Андре неторопливо закурил сигарету, стряхнул пепел, заложил за ухо прядь волос. Казалось, он серьезно раздумывает над Ивановым монологом. Но молчание затянулось, и Иван понял: а ответа, наверное, не будет. И как он забыл, что открывание души нараспашку, выворачивание себя наизнанку и вырывание собственного сердца – вовсе не в американских традициях?
Ивана словно бы ударило под дых: все, что он сейчас наговорил – и про «смеяться», и про «обнимать» – было для Ивана волшебным только тогда, когда Андре под него подстраивался.
А что будет, если парень тоже будет самим собой?
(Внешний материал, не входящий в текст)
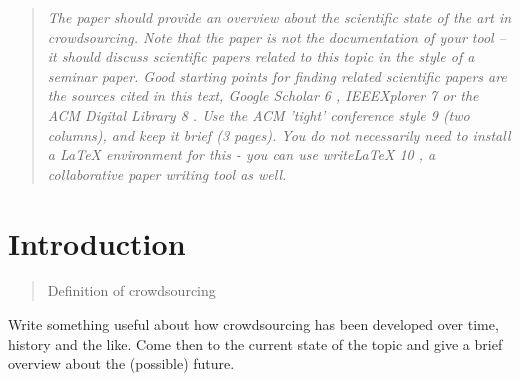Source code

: \documentclass{acm_proc_article-sp}
\begin{document}
\maketitle
\begin{abstract}
\textit{The paper should provide an overview about the scientific state of the art in crowdsourcing. Note
that the paper is not the documentation of your tool – it should discuss scientific papers related
to this topic in the style of a seminar paper. Good starting points for finding related scientific
papers are the sources cited in this text, Google Scholar 6 , IEEEXplorer 7 or the ACM Digital
Library 8 . Use the ACM ’tight’ conference style 9 (two columns), and keep it brief (3 pages). You
do not necessarily need to install a LaTeX environment for this - you can use writeLaTeX 10 , a
collaborative paper writing tool as well.}
\end{abstract}



\section{Introduction}
\label{sect:intro}

\begin{quote} 
  Definition of crowdsourcing
\end{quote}

Write something useful about how crowdsourcing has been developed over time, history and the like.
Come then to the current state of the topic and give a brief overview about the (possible) future.

\end{document}
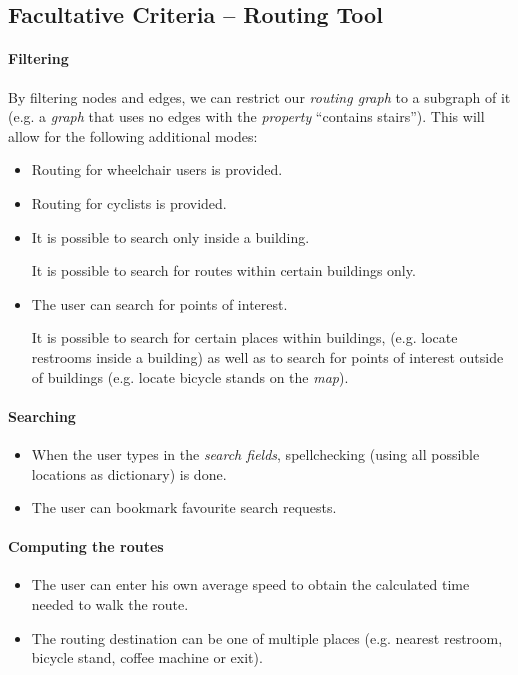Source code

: \subsection{Facultative Criteria -- Routing Tool}

\paragraph{Filtering}
By filtering nodes and edges, we can restrict our \textit{routing graph} to a subgraph of it (e.g. a \textit{graph} that uses no edges with the \textit{property} ``contains stairs''). This will allow for the following additional modes:

\begin{itemize}
	\item Routing for wheelchair users is provided. %
	\item Routing for cyclists is provided.
	\item It is possible to search only inside a building.
		\begin{addmargin}[7mm]{0mm}
			It is possible to search for routes within certain buildings only.
		\end{addmargin}
	\item The user can search for points of interest.
		\begin{addmargin}[7mm]{0mm}
			It is possible to search for certain places within buildings, (e.g. locate restrooms inside a building)
			as well as to search for points of interest outside of buildings (e.g. locate bicycle stands on the \textit{map}).
		\end{addmargin}
\end{itemize}

\paragraph{Searching}
\begin{itemize}
	\item When the user types in the \textit{search fields}, spellchecking (using all possible locations as dictionary) is done. %
	\item The user can bookmark favourite search requests.
\end{itemize}

\paragraph{Computing the routes}
\begin{itemize}
	\item The user can enter his own average speed to obtain the calculated time needed to walk the route.
	\item The routing destination can be one of multiple places (e.g. nearest restroom, bicycle stand, coffee machine or exit).
\end{itemize}

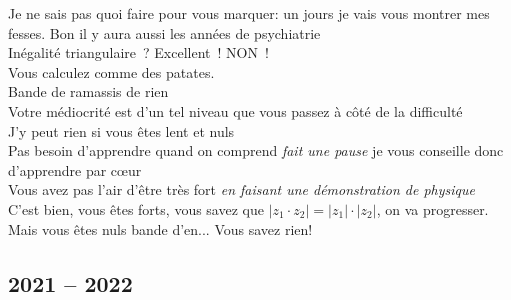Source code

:\documentclass[french, a4paper, openany]{book}
\begin{document}
	\og Je ne sais pas quoi faire pour vous marquer: un jours je vais vous montrer mes fesses. Bon il y aura aussi les années de psychiatrie \fg \\
	\og Inégalité triangulaire~? Excellent~! NON~! \fg \\
	\og Vous calculez comme des patates. \fg \\
	\og Bande de ramassis de rien \fg \\
	\og Votre médiocrité est d'un tel niveau que vous passez à côté de la difficulté \fg \\
	\og J'y peut rien si vous êtes lent et nuls \fg \\
	\og Pas besoin d'apprendre quand on comprend \emph{fait une pause} je vous conseille donc d'apprendre par cœur \fg \\
	\og Vous avez pas l'air d'être très fort \fg \emph{en faisant une démonstration de physique} \\
	\og C'est bien, vous êtes forts, vous savez que $\lvert z_1 \cdot z_2 \rvert = \lvert z_1 \rvert \cdot \lvert z_2 \rvert$, on va progresser. Mais vous êtes nuls bande d'en... Vous savez rien! \fg \\

	\subsection*{2021 -- 2022}
\end{document}
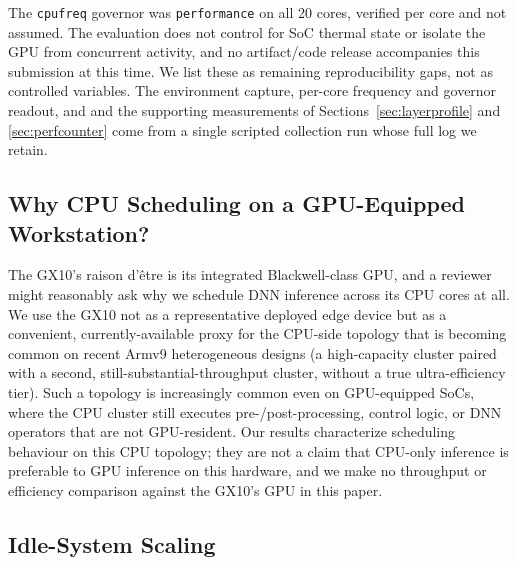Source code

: \documentclass[conference]{IEEEtran}
\begin{document}
The \texttt{cpufreq} governor was \texttt{performance} on all 20 cores, verified per core and not assumed. The evaluation does not control for SoC thermal state or isolate the GPU from concurrent activity, and no artifact/code release accompanies this submission at this time. We list these as remaining reproducibility gaps, not as controlled variables. The environment capture, per-core frequency and governor readout, and and the supporting measurements of Sections~\ref{sec:layerprofile} and \ref{sec:perfcounter} come from a single scripted collection run whose full log we retain.

\subsection{Why CPU Scheduling on a GPU-Equipped Workstation?}
\label{sec:whycpu}
The GX10's raison d'\^{e}tre is its integrated Blackwell-class GPU, and a reviewer might reasonably ask why we schedule DNN inference across its CPU cores at all. We use the GX10 not as a representative deployed edge device but as a convenient, currently-available proxy for the CPU-side topology that is becoming common on recent Armv9 heterogeneous designs (a high-capacity cluster paired with a second, still-substantial-throughput cluster, without a true ultra-efficiency tier). Such a topology is increasingly common even on GPU-equipped SoCs, where the CPU cluster still executes pre-/post-processing, control logic, or DNN operators that are not GPU-resident. Our results characterize scheduling behaviour on this CPU topology; they are not a claim that CPU-only inference is preferable to GPU inference on this hardware, and we make no throughput or efficiency comparison against the GX10's GPU in this paper.

\subsection{Idle-System Scaling}
\label{sec:idle}
\end{document}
Американцем, которому чужды рефлексии и бесконечные копания в своих эмоциях? Он же замкнутый человек, с кучей своих проблем, на которые Иван предпочитает не обращать внимания, думая только о себе. И говорит, что любит…
Нет. Не его Иван любит, а себя, которому с парнем хорошо. Любит свое состояние эйфории. А каково ему, не задумывается. А сколько раз Андре пытался ему объяснить, что он боится экспериментировать со всеми этими «люблю»! Для Ивана это – просто попытка отношений с мужчиной. А для Андре – очередной крах всех его надежд. Пока они «просто дружат», это не крах. Но Иван упорно тянет и тянет его в сторону чего-то большего. И ему плевать, что Андре упирается, что он просит его этого не делать, что он сбивает в кровь коленки, тормозя этот Иванов эгоистичный локомотив. Это называется любовью? Серьезно?
Все это вдруг пронеслось в голове Ивана, словно бы Андре говорил вслух.
– Какой же я дурак, – тихо пробормотал Иван, – прости меня.